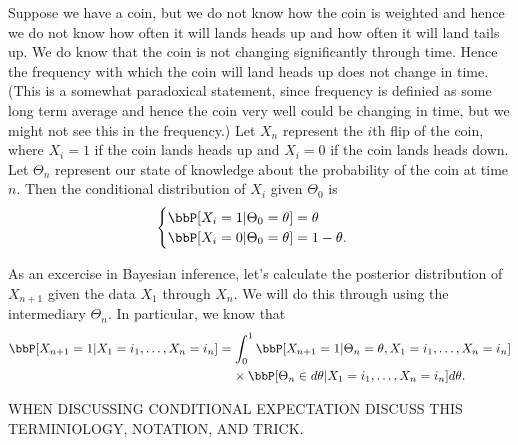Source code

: \documentclass{report}
\begin{document}
\begin{example}
Suppose we have a coin, but we do not know how the coin is weighted and hence we do not know how often it will lands heads up and how often it will land tails up.  We do know that the coin is not changing significantly through time.  Hence the frequency with which the coin will land heads up does not change in time.  (This is a somewhat paradoxical statement, since frequency is definied as some long term average and hence the coin very well could be changing in time, but we might not see this in the frequency.)  Let $X_n$ represent the $i$th flip of the coin, where $X_i = 1$ if the coin lands heads up and $X_i = 0$ if the coin lands heads down.  Let $\Theta_n$ represent our state of knowledge about the probability of the coin at time $n$.  Then the conditional distribution of $X_i$ given $\Theta_0$ is
\[
\begin{cases}
\bbP[ X_i = 1 | \Theta_0 = \theta] = \theta \\
\bbP[ X_i = 0 | \Theta_0 = \theta] = 1 - \theta.
\end{cases}
\]

As an excercise in Bayesian inference, let's calculate the posterior distribution of $X_{n+1}$ given the data $X_{1}$ through $X_{n}$.  We will do this through using the intermediary $\Theta_n$.  In particular, we know that
\begin{align*}
\bbP [ X_{n+1} = 1 | X_1 = i_1 , \ldots, X_n = i_n ]
& = \int_0^1 \bbP [  X_{n+1} = 1 | \Theta_{n} = \theta , X_1 = i_1 , \ldots, X_n = i_n ] \\
& \;\;\;\; \times \bbP[ \Theta_{n} \in d\theta | X_1 = i_1, \ldots, X_n = i_n] d \theta.
\end{align*}

WHEN DISCUSSING CONDITIONAL EXPECTATION DISCUSS THIS TERMINIOLOGY, NOTATION, AND TRICK.


\end{example}
\end{document}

- - - -

■ WHAT IS EXPECTED
The answer should be the complete listing, set down exactly, without pictures.

■ ANSWER BOX
Source code

: \documentclass{report}
\begin{document}
\begin{example}
Suppose we have a coin, but we do not know how the coin is weighted and hence we do not know how often it will lands heads up and how often it will land tails up.  We do know that the coin is not changing significantly through time.  Hence the frequency with which the coin will land heads up does not change in time.  (This is a somewhat paradoxical statement, since frequency is definied as some long term average and hence the coin very well could be changing in time, but we might not see this in the frequency.)  Let $X_n$ represent the $i$th flip of the coin, where $X_i = 1$ if the coin lands heads up and $X_i = 0$ if the coin lands heads down.  Let $\Theta_n$ represent our state of knowledge about the probability of the coin at time $n$.  Then the conditional distribution of $X_i$ given $\Theta_0$ is
\[
\begin{cases}
\bbP[ X_i = 1 | \Theta_0 = \theta] = \theta \\
\bbP[ X_i = 0 | \Theta_0 = \theta] = 1 - \theta.
\end{cases}
\]

As an excercise in Bayesian inference, let's calculate the posterior distribution of $X_{n+1}$ given the data $X_{1}$ through $X_{n}$.  We will do this through using the intermediary $\Theta_n$.  In particular, we know that
\begin{align*}
\bbP [ X_{n+1} = 1 | X_1 = i_1 , \ldots, X_n = i_n ]
& = \int_0^1 \bbP [  X_{n+1} = 1 | \Theta_{n} = \theta , X_1 = i_1 , \ldots, X_n = i_n ] \\
& \;\;\;\; \times \bbP[ \Theta_{n} \in d\theta | X_1 = i_1, \ldots, X_n = i_n] d \theta.
\end{align*}

WHEN DISCUSSING CONDITIONAL EXPECTATION DISCUSS THIS TERMINIOLOGY, NOTATION, AND TRICK.


\end{example}
\end{document}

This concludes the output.